● **Exercise goal**
Verbatim copy without images: return all of the data as it stands.

[Saved entries]
[Start of Attachment]

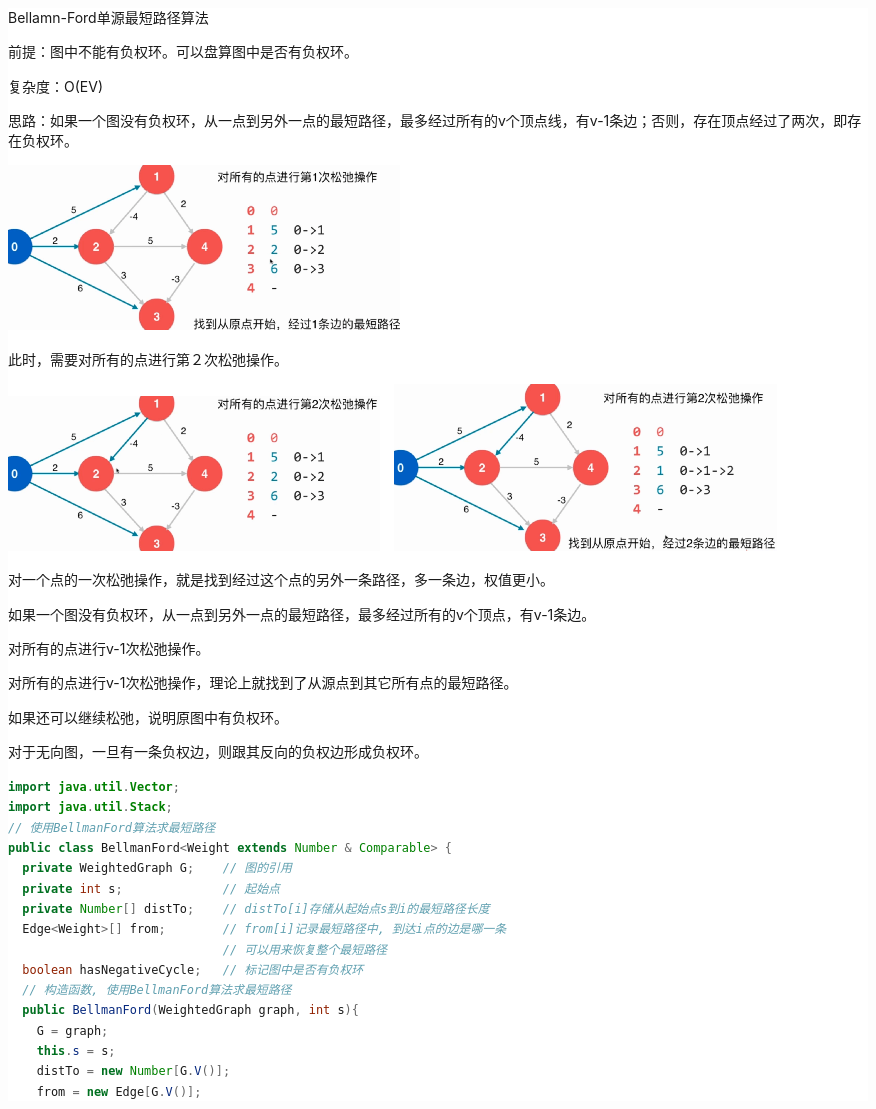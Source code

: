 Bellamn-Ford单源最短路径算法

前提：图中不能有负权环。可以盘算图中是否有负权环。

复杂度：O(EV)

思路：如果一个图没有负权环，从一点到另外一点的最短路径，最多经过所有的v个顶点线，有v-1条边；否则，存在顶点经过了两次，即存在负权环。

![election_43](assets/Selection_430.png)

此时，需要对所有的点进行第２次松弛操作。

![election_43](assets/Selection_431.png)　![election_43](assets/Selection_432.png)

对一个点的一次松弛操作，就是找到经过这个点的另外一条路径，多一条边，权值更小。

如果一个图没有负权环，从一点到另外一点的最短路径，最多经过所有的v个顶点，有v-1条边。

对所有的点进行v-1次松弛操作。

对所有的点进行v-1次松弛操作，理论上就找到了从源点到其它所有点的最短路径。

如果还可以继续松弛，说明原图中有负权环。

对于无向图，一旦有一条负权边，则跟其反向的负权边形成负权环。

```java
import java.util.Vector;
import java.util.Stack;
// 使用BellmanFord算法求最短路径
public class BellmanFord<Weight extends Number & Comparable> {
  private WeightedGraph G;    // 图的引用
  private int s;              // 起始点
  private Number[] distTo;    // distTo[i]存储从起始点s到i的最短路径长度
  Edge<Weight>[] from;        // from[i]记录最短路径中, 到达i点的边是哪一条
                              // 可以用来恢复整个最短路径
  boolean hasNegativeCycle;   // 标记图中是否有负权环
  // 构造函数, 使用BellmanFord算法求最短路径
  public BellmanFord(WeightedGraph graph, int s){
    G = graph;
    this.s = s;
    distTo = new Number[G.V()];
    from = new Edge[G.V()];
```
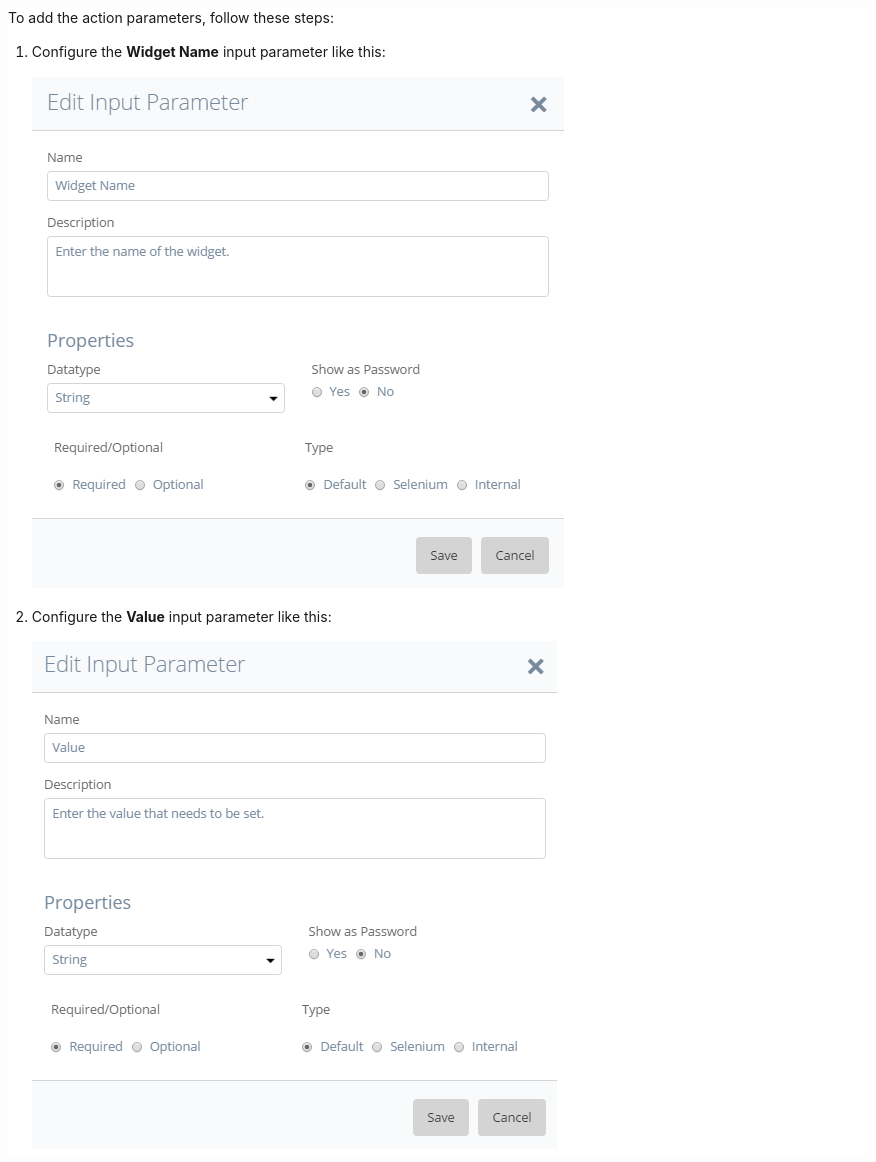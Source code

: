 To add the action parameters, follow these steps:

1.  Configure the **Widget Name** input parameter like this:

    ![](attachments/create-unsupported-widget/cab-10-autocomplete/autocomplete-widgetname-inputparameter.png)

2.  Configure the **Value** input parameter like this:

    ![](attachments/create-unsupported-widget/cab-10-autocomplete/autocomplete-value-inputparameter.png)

[End of Attachment]

● **Result for this exercise**
Source code

: Bellamn-Ford单源最短路径算法

前提：图中不能有负权环。可以盘算图中是否有负权环。

复杂度：O(EV)

思路：如果一个图没有负权环，从一点到另外一点的最短路径，最多经过所有的v个顶点线，有v-1条边；否则，存在顶点经过了两次，即存在负权环。

![election_43](assets/Selection_430.png)

此时，需要对所有的点进行第２次松弛操作。

![election_43](assets/Selection_431.png)　![election_43](assets/Selection_432.png)

对一个点的一次松弛操作，就是找到经过这个点的另外一条路径，多一条边，权值更小。

如果一个图没有负权环，从一点到另外一点的最短路径，最多经过所有的v个顶点，有v-1条边。

对所有的点进行v-1次松弛操作。

对所有的点进行v-1次松弛操作，理论上就找到了从源点到其它所有点的最短路径。

如果还可以继续松弛，说明原图中有负权环。

对于无向图，一旦有一条负权边，则跟其反向的负权边形成负权环。

```java
import java.util.Vector;
import java.util.Stack;
// 使用BellmanFord算法求最短路径
public class BellmanFord<Weight extends Number & Comparable> {
  private WeightedGraph G;    // 图的引用
  private int s;              // 起始点
  private Number[] distTo;    // distTo[i]存储从起始点s到i的最短路径长度
  Edge<Weight>[] from;        // from[i]记录最短路径中, 到达i点的边是哪一条
                              // 可以用来恢复整个最短路径
  boolean hasNegativeCycle;   // 标记图中是否有负权环
  // 构造函数, 使用BellmanFord算法求最短路径
  public BellmanFord(WeightedGraph graph, int s){
    G = graph;
    this.s = s;
    distTo = new Number[G.V()];
    from = new Edge[G.V()];
```
Source code

: To add the action parameters, follow these steps:

1.  Configure the **Widget Name** input parameter like this:

    ![](attachments/create-unsupported-widget/cab-10-autocomplete/autocomplete-widgetname-inputparameter.png)

2.  Configure the **Value** input parameter like this:

    ![](attachments/create-unsupported-widget/cab-10-autocomplete/autocomplete-value-inputparameter.png)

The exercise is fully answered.